Solomon Levey (c. 1794 – 10 October 1833) was a convict transported to Australia in 1815 for theft who became a highly successful merchant and financier, at one time issuing his own banknotes in New South Wales. Solomon was a backer of the Swan River Colony in Western Australia, and lost a fortune when it failed. He was also a noted philanthropist. He died in London aged 39. Port Levy on Banks Peninsula, Canterbury, New Zealand is named after him.

==Career==
At age 19, Levey was sentenced in October 1813 at the Central Criminal Court of England and Wales to seven years of transportation for his alleged involvement in the theft of 41 kg of tea and a wooden chest. In January 1815, he reached Sydney and quickly became a businessperson. He was exonerated in February 1819 and in the same month he married Ann, whose father was a wealthy landowner. They had two children, a son born in 1819 and a daughter born in 1822 who died in infancy. Levey's wife left him for another lover and died in February 1824; Levey did not remarry.

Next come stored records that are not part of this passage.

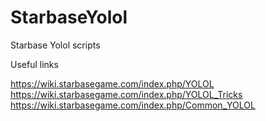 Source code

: # StarbaseYolol
Starbase Yolol scripts



Useful links

https://wiki.starbasegame.com/index.php/YOLOL
https://wiki.starbasegame.com/index.php/YOLOL_Tricks
https://wiki.starbasegame.com/index.php/Common_YOLOL


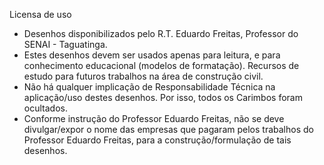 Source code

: Licensa de uso
- Desenhos disponibilizados pelo R.T. Eduardo Freitas, 
Professor do SENAI - Taguatinga. 
- Estes desenhos devem ser usados apenas para leitura, e para conhecimento educacional (modelos de formatação). Recursos de estudo para futuros trabalhos na área de construção civil.  
- Não há qualquer implicação de Responsabilidade Técnica na aplicação/uso destes desenhos. Por isso, todos os Carimbos foram ocultados.
- Conforme instrução do Professor Eduardo Freitas, não se deve divulgar/expor o nome das empresas que pagaram pelos trabalhos do Professor Eduardo Freitas, para a construção/formulação de tais desenhos. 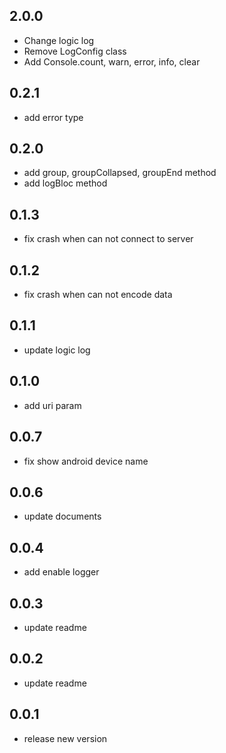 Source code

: ## 2.0.0

* Change logic log
* Remove LogConfig class
* Add Console.count, warn, error, info, clear

## 0.2.1

* add error type

## 0.2.0

* add group, groupCollapsed, groupEnd method
* add logBloc method
## 0.1.3

* fix crash when can not connect to server

## 0.1.2

* fix crash when can not encode data

## 0.1.1

* update logic log

## 0.1.0

* add uri param

## 0.0.7

* fix show android device name

## 0.0.6

* update documents

## 0.0.4

* add enable logger

## 0.0.3

* update readme

## 0.0.2

* update readme

## 0.0.1

* release new version
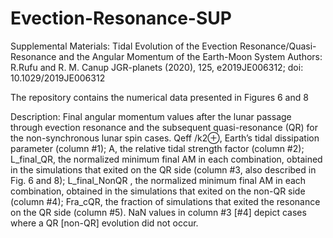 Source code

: # Evection-Resonance-SUP
Supplemental Materials: Tidal Evolution of the Evection Resonance/Quasi-Resonance and the Angular Momentum of the Earth-Moon System 
Authors: R.Rufu  and  R. M. Canup
JGR-planets (2020), 125, e2019JE006312; doi: 10.1029/2019JE006312

The repository contains the numerical data presented in Figures 6 and 8 

Description:
Final angular momentum values after the lunar passage through evection resonance and the subsequent quasi-resonance (QR) for the non-synchronous lunar spin cases. Qeff /k2⊕, Earth’s tidal dissipation parameter (column #1); A, the relative tidal strength factor (column #2);  L_final_QR, the normalized minimum final AM in each combination, obtained in the simulations that exited on the QR side (column #3, also described in Fig. 6 and 8); L_final_NonQR , the normalized minimum final AM in each combination, obtained in the simulations that exited on the non-QR side (column #4); Fra_cQR, the fraction of simulations that exited the resonance on the QR side (column #5). NaN values in column #3 [#4] depict cases where a QR [non-QR] evolution did not occur.

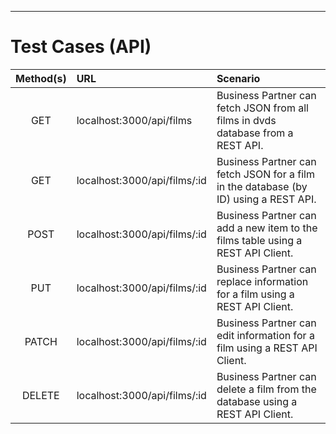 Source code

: <!--
    In VSCode, To switch to markdown preview mode, press Ctrl+Shift+V in the editor.

    To view preview side-by-side press (Ctrl+K V).
-->

---

# Test Cases (API)

| Method(s) | URL                          | Scenario                                                                             |
| :-------: | :--------------------------- | :----------------------------------------------------------------------------------- |
|    GET    | localhost:3000/api/films     | Business Partner can fetch JSON from all films in dvds database from a REST API.     |
|    GET    | localhost:3000/api/films/:id | Business Partner can fetch JSON for a film in the database (by ID) using a REST API. |
|   POST    | localhost:3000/api/films/:id | Business Partner can add a new item to the films table using a REST API Client.      |
|    PUT    | localhost:3000/api/films/:id | Business Partner can replace information for a film using a REST API Client.         |
|   PATCH   | localhost:3000/api/films/:id | Business Partner can edit information for a film using a REST API Client.            |
|  DELETE   | localhost:3000/api/films/:id | Business Partner can delete a film from the database using a REST API Client.        |
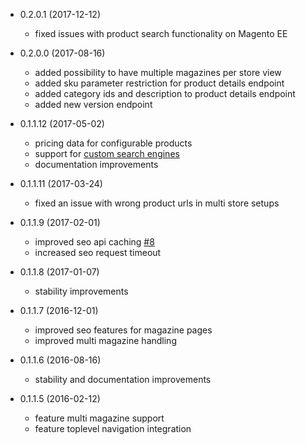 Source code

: * 0.2.0.1 (2017-12-12)
  * fixed issues with product search functionality on Magento EE

* 0.2.0.0 (2017-08-16)
  * added possibility to have multiple magazines per store view
  * added sku parameter restriction for product details endpoint
  * added category ids and description to product details endpoint
  * added new version endpoint

* 0.1.1.12 (2017-05-02)
  * pricing data for configurable products
  * support for [custom search engines](doc/customization/custom-search-engines.md)
  * documentation improvements
  
* 0.1.1.11 (2017-03-24)
  * fixed an issue with wrong product urls in multi store setups
  
* 0.1.1.9 (2017-02-01)
  * improved seo api caching [#8](https://github.com/styladev/magentoStylaConnect/issues/8)
  * increased seo request timeout
  
* 0.1.1.8 (2017-01-07)
  * stability improvements
  
* 0.1.1.7 (2016-12-01)
  * improved seo features for magazine pages
  * improved multi magazine handling

* 0.1.1.6 (2016-08-16)
  * stability and documentation improvements
  
* 0.1.1.5 (2016-02-12)

  * feature multi magazine support
  * feature toplevel navigation integration
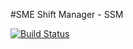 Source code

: #SME Shift Manager - SSM

[![Build Status](http://ilyas.co.il:8080/buildStatus/icon?job=sme)](http://ilyas.co.il:8080/job/sme/)

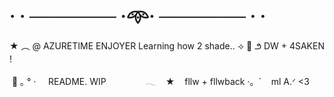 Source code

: # · · ─────── ·𖥸· ─────── · ·

★   ︵   @  AZURETIME ENJOYER
Learning how 2 shade.. ⟢   🦴
౨    DW + 4SAKEN  !

‎ 🔪 ｡‎ °‎ ‧ ‎ ‎ ‎ ‎ ‎README. WIP
‎ ‎ ‎ ‎ ‎ ‎ ‎ ‎ ‎ ‎‎ ‎ ‎ ‎ ‎ ‎‎ 𓂃 ‎ ‎ ‎ ‎★‎ ‎ ‎ ‎ fllw + fllwback
·。`      ‎‎ ‎‎ ‎‎ ‎‎ml A.ᐟ <3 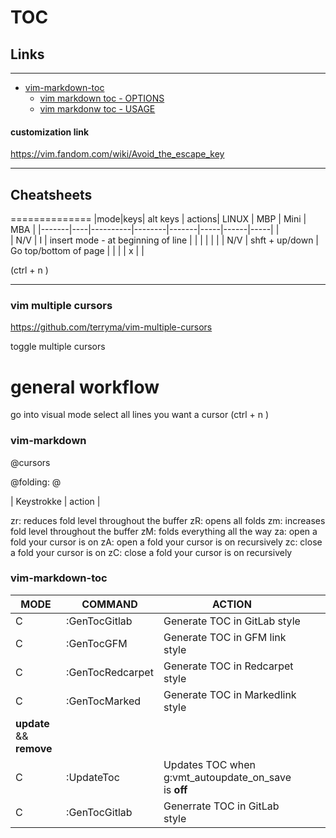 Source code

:# TOC


## Links
-------
- [vim-markdown-toc](https://github.com/mzlogin/vim-markdown-toc)
	- [vim markdown toc - OPTIONS](https://github.com/mzlogin/vim-markdown-toc#options)
	- [vim markdonw toc - USAGE](https://github.com/mzlogin/vim-markdown-toc#usage)

#### customization link
https://vim.fandom.com/wiki/Avoid_the_escape_key







------
## Cheatsheets
==============
|mode|keys| alt keys | actions| LINUX | MBP | Mini | MBA | 
|-------|----|----------|--------|-------|-----|------|-----|
|  
|   N/V | I | insert mode - at beginning of line | | | | | |
| N/V	| shft + up/down | Go top/bottom of page | | | | x | |	




<C-n> (ctrl + n )






































_____


### vim multiple cursors
https://github.com/terryma/vim-multiple-cursors

<C-n> toggle multiple cursors 

# general workflow
go into visual mode
select all lines you want a cursor
<C-n> (ctrl + n )


### vim-markdown

@cursors

@folding: @

| Keystrokke | action | 

zr: reduces fold level throughout the buffer
zR: opens all folds
zm: increases fold level throughout the buffer
zM: folds everything all the way
za: open a fold your cursor is on
zA: open a fold your cursor is on recursively
zc: close a fold your cursor is on
zC: close a fold your cursor is on recursively

















### vim-markdown-toc

| MODE | COMMAND | ACTION |    |    | 
|---| ---| ---|---|---|
| C | :GenTocGitlab | Generate TOC in GitLab style | | |
| C | :GenTocGFM    | Generate TOC in GFM link style | | | 
| C | :GenTocRedcarpet | Generate TOC in Redcarpet style | | |
| C | :GenTocMarked   | Generate TOC in Markedlink style | | | 
| **update** && **remove**  |  |  |  | |
| C | :UpdateToc  | Updates TOC when g:vmt_autoupdate_on_save is **off** | | |
|C | :GenTocGitlab | Generrate TOC in GitLab style | |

Levey found success as a shipbroker and reportedly had an annual salary of £60,000 by 1825. Among other things, he owned part of a water mill in Liverpool, ran a rope factory, and had land and livestock in Argyle and Cumberland. After being pardoned in 1819, Levey worked for the Bank of New South Wales, where he pushed for lower interest rates and partnership with English banks. He was also a trustee for the Sydney Public Grammar School. In 1825, he partnered with Daniel Cooper and founded Cooper & Levey which was headquartered at the Waterloo Waterhouse in George Street, Sydnet. The firm had wide-ranging interests, including in the import and export of goods, shipbuilding, wool-trading and whaling. The business had six vessels that made 9 whaling voyages between 1828 and 1836. By 1828, it was among the country's biggest stock-owners; Cooper & Levey eventually owned most of the land in Waterloo, Alexandria, Redfern, Randwick and Neutral Bay.

==Later years and death==
In December 1829, Levey met Thomas Peel, who convinced him to back the Swan River Colony in Western Australia. Levey became the director of Thomas Peel & Co. in London, although the partnership ultimately crumbled due to Peel's mismanagement. The company's £20,000 capital was entirely provided for by Levey, who even sold the land he owned in Sydney to purchase supplies for Peel and the other Swan River colonists. Levey died in London on 10 October 1833 at age 39, having been sick for some time. He bequeathed £500 to the Sydney College (later the Sydney Grammar School), making him the first benefactor of the University of Sydney. His real estate in New South Wales, which took ten years to liquidate, was worth an estimated £14,332.

==Personal life==
Levey was Jewish. His success in New South Wales triggered the migration of many relatives. His brother Barnett was the first free Jewish settler. His brother Isaac arrived shortly after Levey's death and was also a successful businessman and philanthropist.